Необозримые огни, как звезды, зажглись по полю, и клики солдат, фуражиров,
скрып колес, ржание коней одушевляли дымную картину военного стана ***го
гусарского полка эскадрону имени подполковника Мечина досталось на
аванпосты. Вытянув цепь и приказав кормить лошадей через одну, офицеры
расположились вкруг огонька пить чай. После авангардного дела, за круговою
чашею, радостно потолковать нераненому о том о сем, похвалить отважных,
посмеяться учтивости некоторых перед ядрами.

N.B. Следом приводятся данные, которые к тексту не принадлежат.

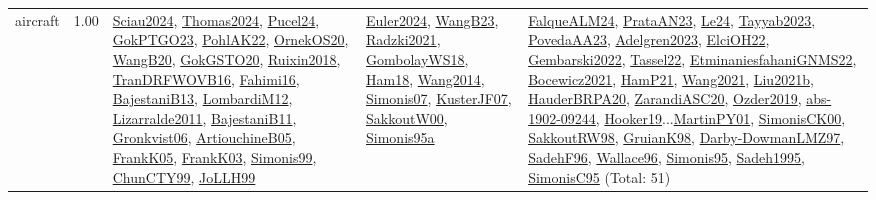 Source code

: {\begin{longtable}{p{3cm}r>{\raggedright\arraybackslash}p{6cm}>{\raggedright\arraybackslash}p{6cm}>{\raggedright\arraybackslash}p{8cm}}
\index{aircraft}\index{ApplicationAreas!aircraft}aircraft &  1.00 & \hyperref[detail:Sciau2024]{Sciau2024}, \hyperref[detail:Thomas2024]{Thomas2024}, \hyperref[detail:Pucel24]{Pucel24}, \hyperref[detail:GokPTGO23]{GokPTGO23}, \hyperref[detail:PohlAK22]{PohlAK22}, \hyperref[detail:OrnekOS20]{OrnekOS20}, \hyperref[detail:WangB20]{WangB20}, \hyperref[detail:GokGSTO20]{GokGSTO20}, \hyperref[detail:Ruixin2018]{Ruixin2018}, \hyperref[detail:TranDRFWOVB16]{TranDRFWOVB16}, \hyperref[detail:Fahimi16]{Fahimi16}, \hyperref[detail:BajestaniB13]{BajestaniB13}, \hyperref[detail:LombardiM12]{LombardiM12}, \hyperref[detail:Lizarralde2011]{Lizarralde2011}, \hyperref[detail:BajestaniB11]{BajestaniB11}, \hyperref[detail:Gronkvist06]{Gronkvist06}, \hyperref[detail:ArtiouchineB05]{ArtiouchineB05}, \hyperref[detail:FrankK05]{FrankK05}, \hyperref[detail:FrankK03]{FrankK03}, \hyperref[detail:Simonis99]{Simonis99}, \hyperref[detail:ChunCTY99]{ChunCTY99}, \hyperref[detail:JoLLH99]{JoLLH99} & \hyperref[detail:Euler2024]{Euler2024}, \hyperref[detail:WangB23]{WangB23}, \hyperref[detail:Radzki2021]{Radzki2021}, \hyperref[detail:GombolayWS18]{GombolayWS18}, \hyperref[detail:Ham18]{Ham18}, \hyperref[detail:Wang2014]{Wang2014}, \hyperref[detail:Simonis07]{Simonis07}, \hyperref[detail:KusterJF07]{KusterJF07}, \hyperref[detail:SakkoutW00]{SakkoutW00}, \hyperref[detail:Simonis95a]{Simonis95a} & \hyperref[detail:FalqueALM24]{FalqueALM24}, \hyperref[detail:PrataAN23]{PrataAN23}, \hyperref[detail:Le24]{Le24}, \hyperref[detail:Tayyab2023]{Tayyab2023}, \hyperref[detail:PovedaAA23]{PovedaAA23}, \hyperref[detail:Adelgren2023]{Adelgren2023}, \hyperref[detail:ElciOH22]{ElciOH22}, \hyperref[detail:Gembarski2022]{Gembarski2022}, \hyperref[detail:Tassel22]{Tassel22}, \hyperref[detail:EtminaniesfahaniGNMS22]{EtminaniesfahaniGNMS22}, \hyperref[detail:Bocewicz2021]{Bocewicz2021}, \hyperref[detail:HamP21]{HamP21}, \hyperref[detail:Wang2021]{Wang2021}, \hyperref[detail:Liu2021b]{Liu2021b}, \hyperref[detail:HauderBRPA20]{HauderBRPA20}, \hyperref[detail:ZarandiASC20]{ZarandiASC20}, \hyperref[detail:Ozder2019]{Ozder2019}, \hyperref[detail:abs-1902-09244]{abs-1902-09244}, \hyperref[detail:Hooker19]{Hooker19}...\hyperref[detail:MartinPY01]{MartinPY01}, \hyperref[detail:SimonisCK00]{SimonisCK00}, \hyperref[detail:SakkoutRW98]{SakkoutRW98}, \hyperref[detail:GruianK98]{GruianK98}, \hyperref[detail:Darby-DowmanLMZ97]{Darby-DowmanLMZ97}, \hyperref[detail:SadehF96]{SadehF96}, \hyperref[detail:Wallace96]{Wallace96}, \hyperref[detail:Simonis95]{Simonis95}, \hyperref[detail:Sadeh1995]{Sadeh1995}, \hyperref[detail:SimonisC95]{SimonisC95} (Total: 51)\\

\end{longtable}}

Уже разговор наших аванпостных
офицеров приметно редел, когда кирасирский поручик князь Ольский спрыгнул
перед ними с коня.
- Здравствуйте, други.
- Добро пожаловать, князь! Насилу мы тебя к себе залучили; где
пропадал?
- Спрашиваются ли такие вопросы? Обыкновенно, перед своим взводом,
рубил, колол, побеждал, - однако и вы, гусары, сегодня доказали, что не на
правом плече ментик носите; объявляю вам мою благодарность. Между прочим,
вахмистр! прикажи выводить и покормить моего Донца: он сегодня ничего не
кушал кроме порохового дыма.
- Послушайте-ка, ваше сиятельство...
- Мое сиятельство ничего не слышит и не слушает, покуда не выпьет
глинтвейну, без которого ему ни светло, ни тепло; давайте скорее стакан!
- Изволь! - сказал ротмистр Струйский. - Но знай, что эта чара
заветная: за нее ты должен приплатиться анекдотом.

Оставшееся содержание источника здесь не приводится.